Exercise goal |
What you return must be the data below, word for word, without any images.
>>
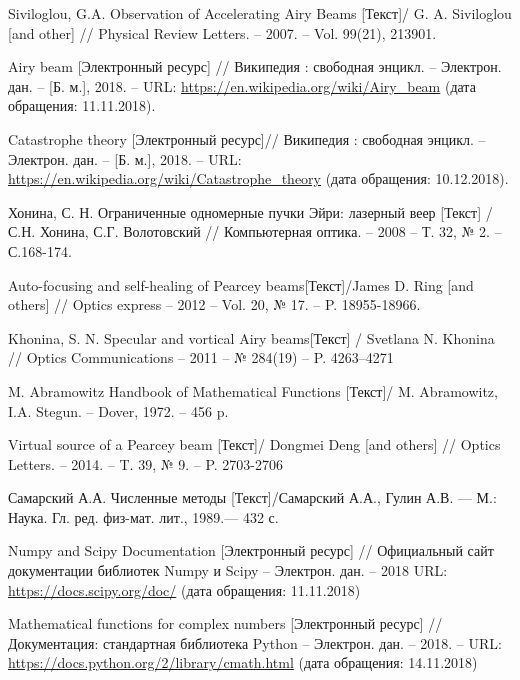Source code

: \renewcommand\refname{Список использованных источников}
\begin{thebibliography}{20}
\setlength{\itemindent}{1.25cm}

Siviloglou, G.A. Observation of Accelerating Airy Beams [Текст]/ G. A.
Siviloglou [and other] // Physical Review Letters. -- 2007. -- Vol. 99(21), 213901.

	 Airy beam [Электронный ресурс] // Википедия : свободная энцикл. –
Электрон. дан. – [Б. м.], 2018. – URL: \url{https://en.wikipedia.org/wiki/Airy_beam} (дата обращения: 11.11.2018).


	Catastrophe theory [Электронный ресурс]// Википедия : свободная
энцикл. – Электрон. дан. – [Б. м.], 2018. – URL:  \url{https://en.wikipedia.org/wiki/Catastrophe_theory}  (дата обращения: 10.12.2018).


	
	  Хонина, С. Н. Ограниченные одномерные пучки Эйри: лазерный веер
[Текст] / С.Н. Хонина, С.Г. Волотовский // Компьютерная оптика. – 2008 – Т.
32, № 2. – С.168-174. 
	
 Auto-focusing and self-healing of Pearcey beams[Текст]/James D. Ring [and others] // Optics express -- 2012 -- Vol. 20, № 17. -- P. 18955-18966.


Khonina, S. N. Specular and vortical Airy beams[Текст] / Svetlana N.
Khonina // Optics Communications – 2011 – № 284(19) – P. 4263–4271 

 M. Abramowitz Handbook of Mathematical Functions [Текст]/ M.
Abramowitz, I.A. Stegun. – Dover, 1972. – 456 p.

Virtual source of a Pearcey beam [Текст]/ Dongmei Deng [and others] // Optics Letters. – 2014. –
T. 39, № 9. – P. 2703-2706 

  Самарский А.А. Численные методы  [Текст]/Самарский А.А., Гулин А.В. — М.: Наука. Гл. ред. физ-мат. лит., 1989.— 432 с.

Numpy and Scipy Documentation [Электронный ресурс] // Официальный
сайт документации библиотек Numpy и Scipy – Электрон. дан. – 2018 URL:
\url{https://docs.scipy.org/doc/} (дата обращения: 11.11.2018)

Mathematical functions for complex numbers [Электронный
ресурс] //Документация: стандартная библиотека Python – Электрон. дан. – 2018. – URL: \url{https://docs.python.org/2/library/cmath.html} (дата обращения:
14.11.2018)


\end{thebibliography}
<<
Answer to this task |
Source code

: \renewcommand\refname{Список использованных источников}
\begin{thebibliography}{20}
\setlength{\itemindent}{1.25cm}

Siviloglou, G.A. Observation of Accelerating Airy Beams [Текст]/ G. A.
Siviloglou [and other] // Physical Review Letters. -- 2007. -- Vol. 99(21), 213901.

	 Airy beam [Электронный ресурс] // Википедия : свободная энцикл. –
Электрон. дан. – [Б. м.], 2018. – URL: \url{https://en.wikipedia.org/wiki/Airy_beam} (дата обращения: 11.11.2018).


	Catastrophe theory [Электронный ресурс]// Википедия : свободная
энцикл. – Электрон. дан. – [Б. м.], 2018. – URL:  \url{https://en.wikipedia.org/wiki/Catastrophe_theory}  (дата обращения: 10.12.2018).


	
	  Хонина, С. Н. Ограниченные одномерные пучки Эйри: лазерный веер
[Текст] / С.Н. Хонина, С.Г. Волотовский // Компьютерная оптика. – 2008 – Т.
32, № 2. – С.168-174. 
	
 Auto-focusing and self-healing of Pearcey beams[Текст]/James D. Ring [and others] // Optics express -- 2012 -- Vol. 20, № 17. -- P. 18955-18966.


Khonina, S. N. Specular and vortical Airy beams[Текст] / Svetlana N.
Khonina // Optics Communications – 2011 – № 284(19) – P. 4263–4271 

 M. Abramowitz Handbook of Mathematical Functions [Текст]/ M.
Abramowitz, I.A. Stegun. – Dover, 1972. – 456 p.

Virtual source of a Pearcey beam [Текст]/ Dongmei Deng [and others] // Optics Letters. – 2014. –
T. 39, № 9. – P. 2703-2706 

  Самарский А.А. Численные методы  [Текст]/Самарский А.А., Гулин А.В. — М.: Наука. Гл. ред. физ-мат. лит., 1989.— 432 с.

Numpy and Scipy Documentation [Электронный ресурс] // Официальный
сайт документации библиотек Numpy и Scipy – Электрон. дан. – 2018 URL:
\url{https://docs.scipy.org/doc/} (дата обращения: 11.11.2018)

Mathematical functions for complex numbers [Электронный
ресурс] //Документация: стандартная библиотека Python – Электрон. дан. – 2018. – URL: \url{https://docs.python.org/2/library/cmath.html} (дата обращения:
14.11.2018)


\end{thebibliography}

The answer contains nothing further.